Grafismos
tapajônicos que dialogam com os adinkras africanos, linguagens e culturas que
ecoam e conversam. Reverberações Afro e Indígenas. O que séculos e milhares de
quilômetros separaram, a cultura e a música unem. Foi sob essa atmosfera de
encontro e pertencimento que Santarém se transformou, nos dias 19 e 20 de junho
de 2026, em palco de uma celebração potente da diversidade cultural brasileira
com o lançamento da 28ª edição do Sonora Brasil, projeto do Sesc que percorre o
país valorizando as múltiplas sonoridades de seus territórios.
Com programação
gratuita e intensa, o evento reuniu artistas indígenas, afro-brasileiros e
grupos contemporâneos em apresentações que extrapolaram o palco, promovendo um
verdadeiro intercâmbio de saberes, memórias e expressões. A abertura, realizada
no Sesc em Santarém, contou com shows de Gean Ramos Pankararu e Suraras do
Tapajós, enquanto a Praça Tiradentes recebeu, no dia seguinte, apresentações de
Nderé Oblé e Cabokaji, além da artista local, DJ Pedrita, ocupando o espaço
público com música e ancestralidade.
Mais do que
apresentações musicais, o Sonora Brasil reafirmou seu papel como espaço de
escuta e troca. A proposta da edição, “Reverberações Afro e Indígenas”, se
materializou em cada ritmo, em cada canto e em cada narrativa compartilhada,
conectando territórios e ampliando horizontes culturais. Ao longo do ano, o
projeto seguirá por 42 cidades em 15 estados, com 130 apresentações e 30 ações
formativas, fortalecendo essa rede de circulação e diálogo.
A Diretora Regional
do Sesc no Pará, Heloíva Távora, destacou a importância do projeto como
ferramenta de aproximação entre culturas:
“O Sonora Brasil reafirma o compromisso do Sesc em promover encontros que
valorizam a diversidade e ampliam as escutas entre diferentes povos.” Já o
presidente do Sistema Fecomércio/Sesc/Senac no Pará, Sebastião de Oliveira
Campos, ressaltou o impacto do evento para o público e para os artistas:
“É uma iniciativa que fortalece a cultura brasileira e cria pontes entre
territórios, unindo tradição e contemporaneidade por meio da música.”
No palco, mas
também nos bastidores e nas vivências compartilhadas, o encontro entre artistas
e comunidades evidenciou o sentido mais profundo da proposta. Em sua passagem
pelo território amazônico, o músico indígena Gean Ramos Pankararu sintetizou
esse sentimento ao se conectar com o coletivo Suraras do Tapajós. “É uma
alegria encontrar as Suraras de pé, resistindo, através da estrutura física da
casa, mas também da estrutura ancestral, que é a memória”, disse. As Suraras do
Tapajós são mulheres indígenas que transformam o carimbó em instrumento de
resistência e afirmação.
Ao final de dois
dias de intensa programação, ficou evidente que o lançamento do Sonora Brasil
em Santarém não foi apenas um evento, mas um território simbólico de encontro.

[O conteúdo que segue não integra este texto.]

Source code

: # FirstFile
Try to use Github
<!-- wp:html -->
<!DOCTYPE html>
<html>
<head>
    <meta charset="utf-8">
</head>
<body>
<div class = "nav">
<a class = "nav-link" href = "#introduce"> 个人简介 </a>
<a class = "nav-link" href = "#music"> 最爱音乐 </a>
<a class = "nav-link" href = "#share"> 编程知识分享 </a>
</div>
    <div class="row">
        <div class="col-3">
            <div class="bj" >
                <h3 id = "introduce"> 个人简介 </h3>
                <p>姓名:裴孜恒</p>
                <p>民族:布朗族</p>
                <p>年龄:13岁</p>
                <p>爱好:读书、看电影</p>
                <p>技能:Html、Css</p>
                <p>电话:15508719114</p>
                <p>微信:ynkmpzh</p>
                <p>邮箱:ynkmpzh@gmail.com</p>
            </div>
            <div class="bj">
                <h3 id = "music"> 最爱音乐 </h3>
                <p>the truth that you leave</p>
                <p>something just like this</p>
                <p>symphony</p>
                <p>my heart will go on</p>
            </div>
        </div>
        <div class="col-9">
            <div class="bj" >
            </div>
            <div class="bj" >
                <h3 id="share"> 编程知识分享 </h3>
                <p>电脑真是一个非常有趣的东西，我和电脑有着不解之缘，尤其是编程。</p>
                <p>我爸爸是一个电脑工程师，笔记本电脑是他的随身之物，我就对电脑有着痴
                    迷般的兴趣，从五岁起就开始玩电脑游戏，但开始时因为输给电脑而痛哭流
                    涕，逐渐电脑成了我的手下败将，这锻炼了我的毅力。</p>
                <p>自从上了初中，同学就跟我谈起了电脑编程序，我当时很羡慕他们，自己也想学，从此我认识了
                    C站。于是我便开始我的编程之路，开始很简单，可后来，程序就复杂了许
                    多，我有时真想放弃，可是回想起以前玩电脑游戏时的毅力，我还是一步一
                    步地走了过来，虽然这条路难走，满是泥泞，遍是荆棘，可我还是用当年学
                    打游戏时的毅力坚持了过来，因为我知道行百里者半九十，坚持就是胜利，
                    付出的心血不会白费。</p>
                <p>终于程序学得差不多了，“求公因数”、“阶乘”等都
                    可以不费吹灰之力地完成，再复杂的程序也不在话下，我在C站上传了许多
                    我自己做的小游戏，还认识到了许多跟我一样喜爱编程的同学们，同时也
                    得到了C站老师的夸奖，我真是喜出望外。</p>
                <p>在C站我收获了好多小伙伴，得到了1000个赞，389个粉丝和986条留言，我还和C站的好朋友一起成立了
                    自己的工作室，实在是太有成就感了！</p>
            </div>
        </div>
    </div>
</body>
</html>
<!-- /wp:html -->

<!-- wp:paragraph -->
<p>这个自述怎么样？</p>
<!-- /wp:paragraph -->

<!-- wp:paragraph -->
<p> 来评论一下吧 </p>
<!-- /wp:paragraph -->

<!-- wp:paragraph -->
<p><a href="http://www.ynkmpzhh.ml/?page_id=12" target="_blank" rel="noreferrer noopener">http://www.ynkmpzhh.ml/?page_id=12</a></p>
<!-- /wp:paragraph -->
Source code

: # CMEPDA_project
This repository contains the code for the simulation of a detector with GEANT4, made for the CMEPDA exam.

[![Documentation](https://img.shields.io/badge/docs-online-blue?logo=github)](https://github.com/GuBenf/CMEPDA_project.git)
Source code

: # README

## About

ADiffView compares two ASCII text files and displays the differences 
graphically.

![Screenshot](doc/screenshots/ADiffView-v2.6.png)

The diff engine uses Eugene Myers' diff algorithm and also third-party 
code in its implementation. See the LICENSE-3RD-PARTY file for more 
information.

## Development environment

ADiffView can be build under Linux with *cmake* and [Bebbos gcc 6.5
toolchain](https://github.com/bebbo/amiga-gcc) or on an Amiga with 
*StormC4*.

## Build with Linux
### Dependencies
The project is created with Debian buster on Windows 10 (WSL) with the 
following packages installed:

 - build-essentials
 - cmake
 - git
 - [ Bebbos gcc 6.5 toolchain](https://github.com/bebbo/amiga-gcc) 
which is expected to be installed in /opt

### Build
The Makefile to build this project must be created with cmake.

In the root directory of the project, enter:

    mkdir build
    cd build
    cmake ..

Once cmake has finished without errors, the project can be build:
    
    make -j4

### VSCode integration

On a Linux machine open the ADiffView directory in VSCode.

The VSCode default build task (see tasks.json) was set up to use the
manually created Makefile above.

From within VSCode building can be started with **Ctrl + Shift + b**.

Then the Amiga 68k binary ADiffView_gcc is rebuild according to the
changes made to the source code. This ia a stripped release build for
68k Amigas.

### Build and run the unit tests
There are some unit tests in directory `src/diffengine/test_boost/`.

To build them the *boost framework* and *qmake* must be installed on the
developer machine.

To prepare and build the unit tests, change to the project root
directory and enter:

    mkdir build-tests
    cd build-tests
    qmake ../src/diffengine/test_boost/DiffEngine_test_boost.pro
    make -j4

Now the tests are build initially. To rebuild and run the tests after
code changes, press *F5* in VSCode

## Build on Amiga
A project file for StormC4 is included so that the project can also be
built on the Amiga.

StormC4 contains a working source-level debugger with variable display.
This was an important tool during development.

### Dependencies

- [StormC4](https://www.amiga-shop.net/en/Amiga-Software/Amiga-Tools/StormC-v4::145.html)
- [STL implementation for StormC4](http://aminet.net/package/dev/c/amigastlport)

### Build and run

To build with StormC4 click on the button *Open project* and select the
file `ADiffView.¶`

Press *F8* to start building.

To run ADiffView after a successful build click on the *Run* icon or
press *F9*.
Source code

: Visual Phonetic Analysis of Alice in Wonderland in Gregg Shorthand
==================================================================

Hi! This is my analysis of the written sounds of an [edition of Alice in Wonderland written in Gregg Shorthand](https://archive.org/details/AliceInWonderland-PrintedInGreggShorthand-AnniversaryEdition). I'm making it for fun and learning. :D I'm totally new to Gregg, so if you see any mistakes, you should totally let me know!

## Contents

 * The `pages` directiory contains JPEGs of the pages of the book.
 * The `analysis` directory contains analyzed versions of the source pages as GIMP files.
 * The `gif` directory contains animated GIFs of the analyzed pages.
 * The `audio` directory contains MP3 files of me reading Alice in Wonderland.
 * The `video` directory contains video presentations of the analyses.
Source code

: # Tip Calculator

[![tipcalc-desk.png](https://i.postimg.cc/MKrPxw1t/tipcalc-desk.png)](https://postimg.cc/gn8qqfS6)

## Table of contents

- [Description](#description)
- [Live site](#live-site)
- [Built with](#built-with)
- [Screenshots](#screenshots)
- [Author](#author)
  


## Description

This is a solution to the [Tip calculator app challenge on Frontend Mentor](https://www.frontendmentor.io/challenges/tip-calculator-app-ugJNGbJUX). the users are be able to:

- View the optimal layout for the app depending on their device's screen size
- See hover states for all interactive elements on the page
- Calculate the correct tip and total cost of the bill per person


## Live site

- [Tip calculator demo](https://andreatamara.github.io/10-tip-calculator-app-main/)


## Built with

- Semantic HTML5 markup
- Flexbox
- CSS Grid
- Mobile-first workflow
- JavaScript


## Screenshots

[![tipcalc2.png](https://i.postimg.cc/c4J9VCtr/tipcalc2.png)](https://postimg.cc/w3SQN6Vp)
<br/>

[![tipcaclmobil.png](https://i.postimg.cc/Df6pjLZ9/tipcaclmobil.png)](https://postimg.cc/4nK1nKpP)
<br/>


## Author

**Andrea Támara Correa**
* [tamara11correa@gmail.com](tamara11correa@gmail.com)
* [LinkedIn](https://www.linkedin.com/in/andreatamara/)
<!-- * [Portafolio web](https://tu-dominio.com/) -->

Um lugar onde passado e presente dialogam, onde tradição e experimentação
coexistem e onde diferentes matrizes culturais se reconhecem e se fortalecem.
E é com esse
espírito de continuidade que o projeto segue sua itinerância, levando consigo
as reverberações vividas às margens do Tapajós para outros públicos e cidades.
Como reforça Gean Ramos Pankararu: “Que bom que essa instituição que é o Sesc
pensou nessa possibilidade. A nossa presença aqui é uma ocupação, uma
demarcação de espaço que deve ser vista por todos”.
A próxima parada
é Belém e o eco desse encontro já anuncia novos diálogos, novas escutas e novas
conexões. Nos dias 24 a 26/06, a programação chega em Belém com ações no
Sesc Casa da Música e Sesc Doca.
O SONORA
BRASIL
Promovido desde
1998, o projeto traz como proposta a valorização, preservação e difusão do
patrimônio cultural brasileiro, levando ao público programações musicais de
alta qualidade e ampliando o conhecimento sobre a diversidade artística
produzida em diferentes regiões do país. A nova edição reforça o compromisso do
Sesc em promover encontros culturais capazes de ampliar escutas, aproximar
mundos e fortalecer a multiplicidade de vozes que constituem o Brasil
contemporâneo.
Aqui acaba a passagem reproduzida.